Write out exactly the lines from the one containing "- [성능 개선 및 SQL" through the last line of the records below, including both.

Dataset entries:
........
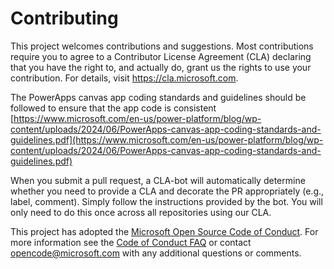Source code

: # Contributing

This project welcomes contributions and suggestions. Most contributions require you to
agree to a Contributor License Agreement (CLA) declaring that you have the right to,
and actually do, grant us the rights to use your contribution. For details, visit
https://cla.microsoft.com.

The PowerApps canvas app coding standards and guidelines should be followed to ensure that the app code is consistent [https://www.microsoft.com/en-us/power-platform/blog/wp-content/uploads/2024/06/PowerApps-canvas-app-coding-standards-and-guidelines.pdf](https://www.microsoft.com/en-us/power-platform/blog/wp-content/uploads/2024/06/PowerApps-canvas-app-coding-standards-and-guidelines.pdf)

When you submit a pull request, a CLA-bot will automatically determine whether you need
to provide a CLA and decorate the PR appropriately (e.g., label, comment). Simply follow the
instructions provided by the bot. You will only need to do this once across all repositories using our CLA.

This project has adopted the [Microsoft Open Source Code of Conduct](https://opensource.microsoft.com/codeofconduct/).
For more information see the [Code of Conduct FAQ](https://opensource.microsoft.com/codeofconduct/faq/)
or contact [opencode@microsoft.com](mailto:opencode@microsoft.com) with any additional questions or comments.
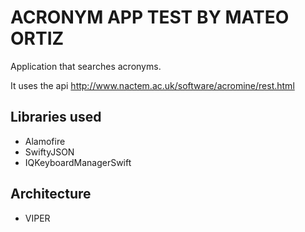 # ACRONYM APP TEST BY MATEO ORTIZ

Application that searches acronyms.

It uses the api http://www.nactem.ac.uk/software/acromine/rest.html


## Libraries used

- Alamofire
- SwiftyJSON
- IQKeyboardManagerSwift


## Architecture

- VIPER

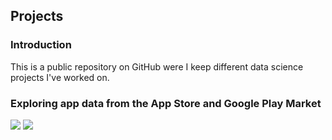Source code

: ## Projects

### Introduction

This is a public repository on GitHub were I keep different data science projects I've worked on.

### Exploring app data from the App Store and Google Play Market
<!---
[![](link-to-our-badge)](link-to-our-project)
https://chriskhanhtran.github.io/_posts/2020-01-13-portfolio-tutorial/
https://shields.io/
-->
![](https://img.shields.io/badge/-white?logo=Python) ![](https://img.shields.io/badge/EDA-white)
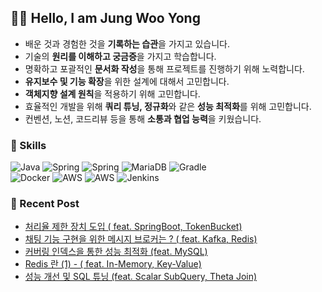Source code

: ## 👨‍💻 Hello, I am Jung Woo Yong
- 배운 것과 경험한 것을 **기록하는 습관**을 가지고 있습니다.
- 기술의 **원리를 이해하고 궁금증**을 가지고 학습합니다.
- 명확하고 포괄적인 **문서화 작성**을 통해 프로젝트를 진행하기 위해 노력합니다.
- **유지보수 및 기능 확장**을 위한 설계에 대해서 고민합니다.
- **객체지향 설계 원칙**을 적용하기 위해 고민합니다.
- 효율적인 개발을 위해 **쿼리 튜닝, 정규화**와 같은 **성능 최적화**를 위해 고민합니다.
- 컨벤션, 노션, 코드리뷰 등을 통해 **소통과 협업 능력**을 키웠습니다.


### 📌 Skills
![Java](https://img.shields.io/badge/JAVA-007396.svg?style=flat-square&logo=openjdk&logoColor=white) ![Spring](https://img.shields.io/badge/SprintBoot-236DB33F.svg?style=flat-square&logo=springboot&logoColor=white) ![Spring](https://img.shields.io/badge/JPA-236DB33F.svg?style=flat-square&logo=JPA&logoColor=white) ![MariaDB](https://img.shields.io/badge/MariaDB-003545?style=flat-square&logo=mariadb&logoColor=white) ![Gradle](https://img.shields.io/badge/Gradle-02303A.svg?style=flat-square&logo=Gradle&logoColor=white) <br/>
 ![Docker](https://img.shields.io/badge/Docker-%230db7ed.svg?style=flat-square&logo=docker&logoColor=white) ![AWS](https://img.shields.io/badge/AWS%20EC2-FF9900.svg?style=flat-square&logo=amazonec2&logoColor=white) ![AWS](https://img.shields.io/badge/AWS%20RDS-527FFF.svg?style=flat-square&logo=amazonrds&logoColor=white) ![Jenkins](https://img.shields.io/badge/Jenkins-%232C5263.svg?style=flat-square&logo=jenkins&logoColor=white)


  
### 📝 Recent Post 
<!-- BLOG-POST-LIST:START -->
- [처리율 제한 장치 도입 &lpar; feat. SpringBoot, TokenBucket&rpar;](https://velog.io/@wooyong99/%EC%B2%98%EB%A6%AC%EC%9C%A8-%EC%A0%9C%ED%95%9C-%EC%9E%A5%EC%B9%98-%EB%8F%84%EC%9E%85-feat.-%ED%86%A0%ED%81%B0-%EB%B2%84%ED%82%B7-%EC%95%8C%EA%B3%A0%EB%A6%AC%EC%A6%98)
- [채팅 기능 구현을 위한 메시지 브로커는 ? &lpar; feat. Kafka, Redis&rpar;](https://velog.io/@wooyong99/%EC%B1%84%ED%8C%85-%EA%B8%B0%EB%8A%A5-%EA%B5%AC%ED%98%84%EC%9D%84-%EC%9C%84%ED%95%9C-%EB%A9%94%EC%8B%9C%EC%A7%80-%EB%B8%8C%EB%A1%9C%EC%BB%A4%EB%8A%94-feat.-Kafka-Redis)
- [커버링 인덱스을 통한 성능 최적화 &lpar;feat. MySQL&rpar;](https://velog.io/@wooyong99/%EC%BB%A4%EB%B2%84%EB%A7%81-%EC%9D%B8%EB%8D%B1%EC%8A%A4%EC%9D%84-%ED%86%B5%ED%95%9C-%EC%84%B1%EB%8A%A5-%EC%B5%9C%EC%A0%81%ED%99%94-feat.-MySQL)
- [Redis 란 &lpar;1&rpar;  - &lpar; feat. In-Memory, Key-Value&rpar;](https://velog.io/@wooyong99/Redis%EB%9E%80-feat.-In-Memory-Key-Value)
- [성능 개선 및 SQL 튜닝 &lpar;feat. Scalar SubQuery, Theta Join&rpar;](https://velog.io/@wooyong99/%EC%84%B1%EB%8A%A5-%EC%B5%9C%EC%A0%81%ED%99%94-%EB%B0%8F-SQL-%ED%8A%9C%EB%8B%9D-feat.-Scalar-SubQuery-Theta-Join)
<!-- BLOG-POST-LIST:END -->

</div>
</div>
........
SOLVED EXERCISE:
- [성능 개선 및 SQL 튜닝 &lpar;feat. Scalar SubQuery, Theta Join&rpar;](https://velog.io/@wooyong99/%EC%84%B1%EB%8A%A5-%EC%B5%9C%EC%A0%81%ED%99%94-%EB%B0%8F-SQL-%ED%8A%9C%EB%8B%9D-feat.-Scalar-SubQuery-Theta-Join)
<!-- BLOG-POST-LIST:END -->

</div>
</div>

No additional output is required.